I was really amazed. James has an app on his phone that has different instruments, a sample (sometimes pretty bad) of the sound, and then the name (which is pronounced by an autobot voice, so often mispronounced, or just wrong -- i.e. a djembe is called a bongo). Regardless of the quality of every portion of the app, Mal loves it. He scrolls through it and goes back and forward to his favorites. He actually has used it a lot less recently than he did six months ago or so, but apparently it's stuck.
Two days ago, this video popped up in my Facebook memories. It is from last year, and shows Mal running up and down the hall at our hotel in Waco on our way home from the State Fair of Texas (which we're missing this year; sigh). What struck me, aside from the fact that he just has always had a crap ton of energy, is that he was basically non-verbal. He says, "Daddy," and something else that might be "fast" or might be something he made up. He does the sign for "cry" and makes a vocalized motor noise to indicate the elevator. But he just wasn't talking yet. He had just turned two. The "average" vocabulary at that age is 50-75 words, and adding more daily. He just didn't have that. We weren't worried, though, because he knew a bunch of signs, and we knew he could understand us.
Cut to exactly a year later, and I couldn't count how many words he knows. He talks all the time. He knows all of the words. Take-away from this: Don't waste too much concern on milestones if you don't have other reasons to worry.
"All aboooooooard!" |
One of his funniest (to me) insistences is that I am not to wipe his nose when he's crying. If he's particularly snotty, I'll ask, "Do you want me to wipe your nose?" He'll say, "No! I want to cry!" I tell him that he can still cry, but it doesn't matter. There have been a couple of times that what has come out of his nostril is so gross, I insist and swipe it. He says, "You took away my cry! I wanted to cry!" For some reason, those things are connected.

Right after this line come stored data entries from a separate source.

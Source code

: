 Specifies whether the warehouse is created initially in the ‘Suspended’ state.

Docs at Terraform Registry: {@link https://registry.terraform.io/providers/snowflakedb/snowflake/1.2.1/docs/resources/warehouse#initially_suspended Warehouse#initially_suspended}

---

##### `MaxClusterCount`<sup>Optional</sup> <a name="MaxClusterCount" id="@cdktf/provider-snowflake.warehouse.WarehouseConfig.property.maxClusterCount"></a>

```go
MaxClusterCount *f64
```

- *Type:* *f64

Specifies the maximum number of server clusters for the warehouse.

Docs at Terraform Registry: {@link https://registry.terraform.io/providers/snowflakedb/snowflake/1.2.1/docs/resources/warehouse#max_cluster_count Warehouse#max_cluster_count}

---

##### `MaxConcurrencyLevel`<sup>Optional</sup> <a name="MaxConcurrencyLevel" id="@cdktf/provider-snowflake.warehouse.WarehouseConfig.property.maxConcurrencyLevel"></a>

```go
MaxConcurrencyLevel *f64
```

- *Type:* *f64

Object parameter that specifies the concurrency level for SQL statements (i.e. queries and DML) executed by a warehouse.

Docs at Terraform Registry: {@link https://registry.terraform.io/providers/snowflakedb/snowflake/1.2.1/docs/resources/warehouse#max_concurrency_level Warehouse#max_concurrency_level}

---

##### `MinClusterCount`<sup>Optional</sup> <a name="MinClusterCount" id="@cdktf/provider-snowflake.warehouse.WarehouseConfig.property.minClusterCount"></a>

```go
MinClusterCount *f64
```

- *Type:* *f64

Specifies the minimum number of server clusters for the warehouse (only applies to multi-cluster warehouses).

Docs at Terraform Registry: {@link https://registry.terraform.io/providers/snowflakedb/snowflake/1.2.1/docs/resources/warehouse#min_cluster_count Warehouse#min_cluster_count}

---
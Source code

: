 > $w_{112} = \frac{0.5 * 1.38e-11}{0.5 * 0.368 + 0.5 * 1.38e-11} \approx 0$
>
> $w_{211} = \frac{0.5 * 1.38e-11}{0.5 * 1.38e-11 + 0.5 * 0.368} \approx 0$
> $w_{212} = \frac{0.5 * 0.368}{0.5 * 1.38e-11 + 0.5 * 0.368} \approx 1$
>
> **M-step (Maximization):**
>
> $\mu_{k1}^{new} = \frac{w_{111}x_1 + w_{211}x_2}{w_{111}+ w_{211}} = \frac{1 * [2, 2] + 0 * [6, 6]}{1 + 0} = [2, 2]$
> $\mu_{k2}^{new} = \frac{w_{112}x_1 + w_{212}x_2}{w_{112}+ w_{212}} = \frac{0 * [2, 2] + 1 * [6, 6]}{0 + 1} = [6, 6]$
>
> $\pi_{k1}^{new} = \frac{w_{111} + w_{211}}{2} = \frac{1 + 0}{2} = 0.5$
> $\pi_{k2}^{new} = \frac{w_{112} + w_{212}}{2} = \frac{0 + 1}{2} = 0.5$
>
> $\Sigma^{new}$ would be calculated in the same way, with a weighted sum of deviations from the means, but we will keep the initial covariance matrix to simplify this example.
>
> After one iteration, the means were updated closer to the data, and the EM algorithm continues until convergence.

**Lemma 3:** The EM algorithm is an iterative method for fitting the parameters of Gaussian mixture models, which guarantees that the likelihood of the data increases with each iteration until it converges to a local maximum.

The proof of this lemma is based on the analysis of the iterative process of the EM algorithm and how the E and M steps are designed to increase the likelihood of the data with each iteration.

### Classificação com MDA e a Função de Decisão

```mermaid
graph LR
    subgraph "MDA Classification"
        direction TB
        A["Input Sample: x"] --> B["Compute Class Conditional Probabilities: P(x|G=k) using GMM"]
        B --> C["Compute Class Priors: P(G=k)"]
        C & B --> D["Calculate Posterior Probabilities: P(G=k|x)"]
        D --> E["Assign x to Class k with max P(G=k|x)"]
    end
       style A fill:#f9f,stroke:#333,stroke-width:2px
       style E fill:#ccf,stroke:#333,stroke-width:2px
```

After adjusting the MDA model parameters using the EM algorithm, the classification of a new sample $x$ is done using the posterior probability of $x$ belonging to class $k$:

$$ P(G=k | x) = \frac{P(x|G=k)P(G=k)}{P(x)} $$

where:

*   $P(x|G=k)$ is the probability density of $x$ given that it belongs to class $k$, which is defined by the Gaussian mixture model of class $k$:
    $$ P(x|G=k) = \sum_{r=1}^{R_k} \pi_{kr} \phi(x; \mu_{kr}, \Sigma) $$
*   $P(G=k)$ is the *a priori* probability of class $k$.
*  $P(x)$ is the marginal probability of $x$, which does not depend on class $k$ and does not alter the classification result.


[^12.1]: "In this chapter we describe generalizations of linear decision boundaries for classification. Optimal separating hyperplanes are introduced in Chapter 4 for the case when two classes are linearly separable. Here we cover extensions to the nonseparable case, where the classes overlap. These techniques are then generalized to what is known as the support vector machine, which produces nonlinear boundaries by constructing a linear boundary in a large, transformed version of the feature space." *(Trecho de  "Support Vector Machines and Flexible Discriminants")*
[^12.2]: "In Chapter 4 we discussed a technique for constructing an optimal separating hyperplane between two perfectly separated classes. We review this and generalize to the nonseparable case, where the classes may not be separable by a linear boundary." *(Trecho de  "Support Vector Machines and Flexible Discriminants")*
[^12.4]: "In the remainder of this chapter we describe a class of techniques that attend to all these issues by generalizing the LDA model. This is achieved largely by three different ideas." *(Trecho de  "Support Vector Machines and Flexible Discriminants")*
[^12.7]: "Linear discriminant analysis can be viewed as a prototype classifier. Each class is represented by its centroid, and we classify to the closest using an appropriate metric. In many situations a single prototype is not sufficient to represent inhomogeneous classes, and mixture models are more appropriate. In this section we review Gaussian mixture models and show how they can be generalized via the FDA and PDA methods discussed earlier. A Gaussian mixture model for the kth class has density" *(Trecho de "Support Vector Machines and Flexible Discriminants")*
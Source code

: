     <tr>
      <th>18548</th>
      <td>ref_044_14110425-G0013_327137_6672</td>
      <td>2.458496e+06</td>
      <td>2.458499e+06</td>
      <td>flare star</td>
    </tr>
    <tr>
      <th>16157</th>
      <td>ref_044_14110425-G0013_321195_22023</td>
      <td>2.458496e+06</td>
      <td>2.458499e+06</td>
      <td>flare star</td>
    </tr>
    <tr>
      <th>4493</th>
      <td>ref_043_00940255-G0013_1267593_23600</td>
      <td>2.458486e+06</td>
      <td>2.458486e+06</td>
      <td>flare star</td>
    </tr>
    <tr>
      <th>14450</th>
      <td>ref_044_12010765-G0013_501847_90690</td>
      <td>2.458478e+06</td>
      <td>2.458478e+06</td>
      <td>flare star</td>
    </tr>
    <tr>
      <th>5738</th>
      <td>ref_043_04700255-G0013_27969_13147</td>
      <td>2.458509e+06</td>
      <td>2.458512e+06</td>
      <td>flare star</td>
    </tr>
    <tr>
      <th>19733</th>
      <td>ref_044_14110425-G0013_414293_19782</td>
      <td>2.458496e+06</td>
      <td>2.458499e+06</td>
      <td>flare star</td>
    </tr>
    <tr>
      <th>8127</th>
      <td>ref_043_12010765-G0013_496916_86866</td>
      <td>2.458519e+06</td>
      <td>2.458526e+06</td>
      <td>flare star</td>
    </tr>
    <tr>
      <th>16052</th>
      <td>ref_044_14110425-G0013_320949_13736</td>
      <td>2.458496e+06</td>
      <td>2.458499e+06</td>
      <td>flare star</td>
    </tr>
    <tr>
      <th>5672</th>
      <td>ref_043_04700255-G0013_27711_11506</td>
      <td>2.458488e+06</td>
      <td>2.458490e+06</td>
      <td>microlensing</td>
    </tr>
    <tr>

Mal really seems to like lists. I posted a video to Facebook tonight of him going through is Star Wars workbooks, naming every character on front. He does the same thing with the Cars 2 set Nana and Pappy got him for his birthday. He also does it with a set of print-outs of Paw Patrol characters we have. He also likes to "count" things, although, even though he can count out loud, it's sometimes difficult for him to keep track of what he did and didn't count. If he skips over something, he'll usually come back, but then he'll recount whatever is after that that he did already count. I show great restraint in not explaining that he made a "'stake."
Cute times. I love this age so much! He's still an energetic handful, but, gosh, he's funny.